Billionaire investor Warren Buffett lent iconic American motorcycle manufacturer Harley-Davidson $300 million in early 2009. Harley’s largest investor, Davis Selected Advisers, also loaned H-D a similar amount, the $600 million in combined loans set at a considerable %15 interest rate.
A lack of demand and cash during the financial crisis at the time led Harley-Davidson to a three-pronged approach to recovery – invest in the brand, cut costs, and find some money to cover their costs. The crisis meant that credit was impossible to find, so high-interest loans were the only way to procure cash without selling part of the company, said H-D CFO John Olin. Harley needed the cash to support its financing operations, as well as to keep production running.

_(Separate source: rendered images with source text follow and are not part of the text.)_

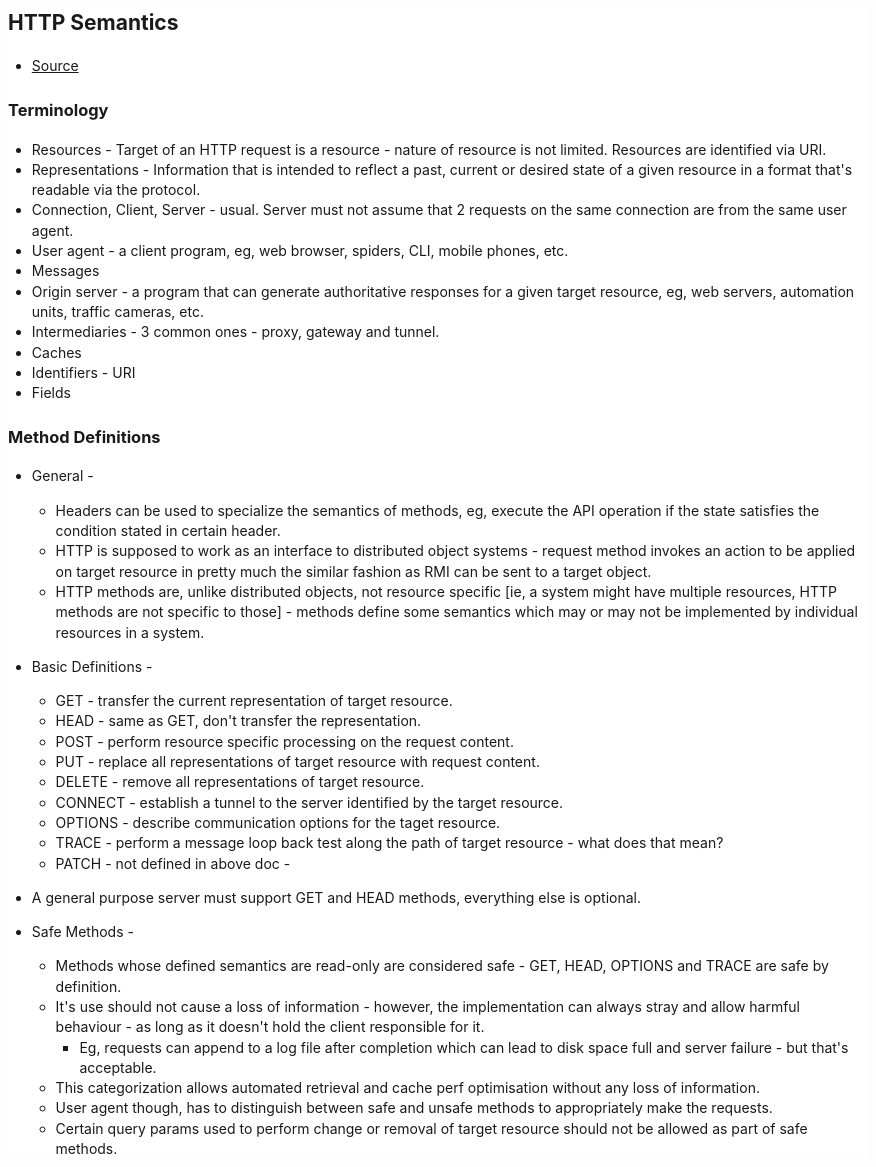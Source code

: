 ## HTTP Semantics
  * [Source](https://httpwg.org/http-core/draft-ietf-httpbis-semantics-latest.html)

### Terminology
  * Resources - Target of an HTTP request is a resource - nature of resource is not limited. Resources are identified via URI. 
  * Representations - Information that is intended to reflect a past, current or desired state of a given resource in a format that's readable via the protocol.
  * Connection, Client, Server - usual. Server must not assume that 2 requests on the same connection are from the same user agent.
  * User agent - a client program, eg, web browser, spiders, CLI, mobile phones, etc.
  * Messages
  * Origin server - a program that can generate authoritative responses for a given target resource, eg, web servers, automation units, traffic cameras, etc.
  * Intermediaries - 3 common ones - proxy, gateway and tunnel.
  * Caches
  * Identifiers - URI
  * Fields

### Method Definitions
  * General -
    - Headers can be used to specialize the semantics of methods, eg, execute the API operation if the state satisfies the condition stated in certain header.
    - HTTP is supposed to work as an interface to distributed object systems - request method invokes an action to be applied on target resource in pretty much the similar fashion as RMI can be
      sent to a target object.
    - HTTP methods are, unlike distributed objects, not resource specific [ie, a system might have multiple resources, HTTP methods are not specific to those] - methods define some semantics which
      may or may not be implemented by individual resources in a system.

  * Basic Definitions -
    - GET - transfer the current representation of target resource.
    - HEAD - same as GET, don't transfer the representation.
    - POST - perform resource specific processing on the request content.
    - PUT - replace all representations of target resource with request content.
    - DELETE - remove all representations of target resource.
    - CONNECT - establish a tunnel to the server identified by the target resource.
    - OPTIONS - describe communication options for the taget resource.
    - TRACE - perform a message loop back test along the path of target resource - what does that mean?
    - PATCH - not defined in above doc - 

  * A general purpose server must support GET and HEAD methods, everything else is optional.

  * Safe Methods -
    - Methods whose defined semantics are read-only are considered safe - GET, HEAD, OPTIONS and TRACE are safe by definition.
    - It's use should not cause a loss of information - however, the implementation can always stray and allow harmful behaviour - as long as it doesn't hold the client responsible for it.
      - Eg, requests can append to a log file after completion which can lead to disk space full and server failure - but that's acceptable.
    - This categorization allows automated retrieval and cache perf optimisation without any loss of information.
    - User agent though, has to distinguish between safe and unsafe methods to appropriately make the requests.
    - Certain query params used to perform change or removal of target resource should not be allowed as part of safe methods.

For the other two prongs of its recovery plan, the company began marketing to a younger demographic, with more varied product, a plan that continues today with their introduction of electric motorcycles and e-bikes. To cut costs, Harley consolidated some operations, and laid off about 12% of its workforce.
Buffett’s holding company, Berkshire Hathaway, has a policy of keeping considerable cash reserves for such situations, and had invested billions of dollars in Goldman Sachs and General Electric just before the Harley loan, netting it billions in return. The company showed Harley-Davidson no favoritism by refusing to allow H-D to pay off their high-interest loan early.
However, in the end, Buffett could have made considerably more than the $150 million it did on the deal had it invested the money in H-D stocks instead of the loan. Harley shares had increased by 300% by 2014, prompting Buffett to declare, “I knew enough to lend them money; I didn’t know enough to buy the equity”.